I ran into a little problem when using XPath to query some HTML files in C#.
Ok, first here's a sample HTML:
<table id="theTable">
<tbody>
<tr class="theClass">A</tr>
<tr class="theClass">B</tr>
<tr>1</tr>
<tr>2</tr>
<tr>3</tr>
<tr>4</tr>
<tr>5</tr>
<tr class="theClass">C</tr>
<tr class="theClass">D</tr>
<tr>6</tr>
<tr>7</tr>
<tr>8</tr>
<tr>9</tr>
<tr>10</tr>
<tr>11</tr>
<tr>12</tr>
<tr>13</tr>
<tr>14</tr>
<tr>15</tr>
<tr class="theClass">E</tr>
<tr class="theClass">F</tr>
<tr>16</tr>
<tr>17</tr>
<tr>18</tr>
<tr>19</tr>
<tr>20</tr>
<tr>21</tr>
<tr>22</tr>
</tbody>
</table>
Now, what I'm trying to do is to get only those elements that are between the B and C nodes (1,2,3,4,5,).
Here's what I tried so far:
using System;
using System.Xml.XPath;
namespace Test
{
class Test
{
static void Main(string[] args)
{
XPathDocument doc = new XPathDocument("Test.xml");
XPathNavigator nav = doc.CreateNavigator();
Console.WriteLine(nav.Select("//table[@id='theTable']/tbody/tr[preceding-sibling::tr[@class='theClass'] and following-sibling::tr[@class='theClass']]").Count);
Console.WriteLine(nav.Select("//table[@id='theTable']/tbody/tr[preceding-sibling::tr[@class='theClass'][2] and following-sibling::tr[@class='theClass'][4]]").Count);
Console.ReadKey(true);
}
}
}
This code, ran over the above HTML, outputs 19 and 5.
So only the second XPath expression works but that only because it searches for elements that have two elements with class=theClass
before them and 4 after them.
My problem starts now.

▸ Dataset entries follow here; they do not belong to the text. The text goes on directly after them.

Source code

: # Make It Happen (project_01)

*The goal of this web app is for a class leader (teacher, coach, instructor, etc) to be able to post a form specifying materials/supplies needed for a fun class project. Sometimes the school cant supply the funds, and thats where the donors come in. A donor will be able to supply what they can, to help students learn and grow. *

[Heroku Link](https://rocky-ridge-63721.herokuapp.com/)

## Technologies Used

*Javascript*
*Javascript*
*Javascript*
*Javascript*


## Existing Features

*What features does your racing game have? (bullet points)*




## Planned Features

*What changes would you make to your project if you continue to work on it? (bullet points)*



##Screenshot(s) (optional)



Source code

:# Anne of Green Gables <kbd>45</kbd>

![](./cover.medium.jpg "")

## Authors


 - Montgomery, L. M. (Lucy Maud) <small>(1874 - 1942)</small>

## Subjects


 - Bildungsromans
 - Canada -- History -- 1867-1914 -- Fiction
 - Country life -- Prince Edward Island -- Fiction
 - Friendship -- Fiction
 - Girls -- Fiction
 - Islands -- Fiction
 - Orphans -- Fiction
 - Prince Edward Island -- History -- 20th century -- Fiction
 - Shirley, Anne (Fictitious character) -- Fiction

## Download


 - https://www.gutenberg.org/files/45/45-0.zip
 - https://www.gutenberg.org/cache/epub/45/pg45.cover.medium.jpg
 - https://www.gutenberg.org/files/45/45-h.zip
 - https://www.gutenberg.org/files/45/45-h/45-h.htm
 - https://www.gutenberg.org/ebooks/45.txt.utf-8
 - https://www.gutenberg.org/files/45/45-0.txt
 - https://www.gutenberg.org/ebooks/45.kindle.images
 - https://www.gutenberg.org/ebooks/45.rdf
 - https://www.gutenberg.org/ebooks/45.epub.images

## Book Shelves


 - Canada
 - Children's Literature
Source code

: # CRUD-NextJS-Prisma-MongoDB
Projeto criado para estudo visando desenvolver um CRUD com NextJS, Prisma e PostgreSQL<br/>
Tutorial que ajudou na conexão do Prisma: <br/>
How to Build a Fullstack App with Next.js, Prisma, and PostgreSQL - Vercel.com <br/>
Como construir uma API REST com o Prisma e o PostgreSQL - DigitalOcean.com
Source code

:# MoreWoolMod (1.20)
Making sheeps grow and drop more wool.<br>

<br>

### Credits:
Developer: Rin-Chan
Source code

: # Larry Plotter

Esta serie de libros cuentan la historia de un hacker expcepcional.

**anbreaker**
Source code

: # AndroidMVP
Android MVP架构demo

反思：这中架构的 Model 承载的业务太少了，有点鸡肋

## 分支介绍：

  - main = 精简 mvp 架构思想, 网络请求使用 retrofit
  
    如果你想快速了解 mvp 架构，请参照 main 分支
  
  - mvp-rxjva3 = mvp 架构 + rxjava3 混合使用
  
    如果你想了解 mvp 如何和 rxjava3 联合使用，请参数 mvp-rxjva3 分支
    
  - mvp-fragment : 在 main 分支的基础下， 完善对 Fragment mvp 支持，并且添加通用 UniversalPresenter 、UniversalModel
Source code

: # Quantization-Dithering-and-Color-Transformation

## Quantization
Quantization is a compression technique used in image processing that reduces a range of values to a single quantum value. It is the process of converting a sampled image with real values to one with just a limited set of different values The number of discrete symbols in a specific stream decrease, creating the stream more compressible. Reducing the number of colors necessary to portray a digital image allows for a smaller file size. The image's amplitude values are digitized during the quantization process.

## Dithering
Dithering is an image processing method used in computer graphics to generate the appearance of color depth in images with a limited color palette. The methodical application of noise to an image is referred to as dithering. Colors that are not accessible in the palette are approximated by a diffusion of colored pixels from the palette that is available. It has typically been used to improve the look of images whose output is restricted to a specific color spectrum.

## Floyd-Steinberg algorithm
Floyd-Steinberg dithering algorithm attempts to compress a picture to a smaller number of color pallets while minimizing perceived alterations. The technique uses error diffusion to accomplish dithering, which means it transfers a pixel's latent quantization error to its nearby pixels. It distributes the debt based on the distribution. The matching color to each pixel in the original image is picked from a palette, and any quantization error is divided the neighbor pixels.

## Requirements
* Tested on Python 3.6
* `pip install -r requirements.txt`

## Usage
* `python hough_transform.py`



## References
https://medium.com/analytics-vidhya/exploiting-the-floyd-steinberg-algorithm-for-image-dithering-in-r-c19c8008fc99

I want to write a single expression that will return only the first group of elements that come after a <td class="theClass"></td>
tag, no matter how many more groups are following it.
If I run my code over this HTML
<table id="theTable">
<tbody>
<tr class="theClass">A</tr>
<tr class="theClass">B</tr>
<tr>1</tr>
<tr>2</tr>
<tr>3</tr>
<tr>4</tr>
<tr>5</tr>
<tr>6</tr>
</tbody>
</table>
it will output 0 and 0.
So it's no good.
Does anybody have any ideas?
Thank you!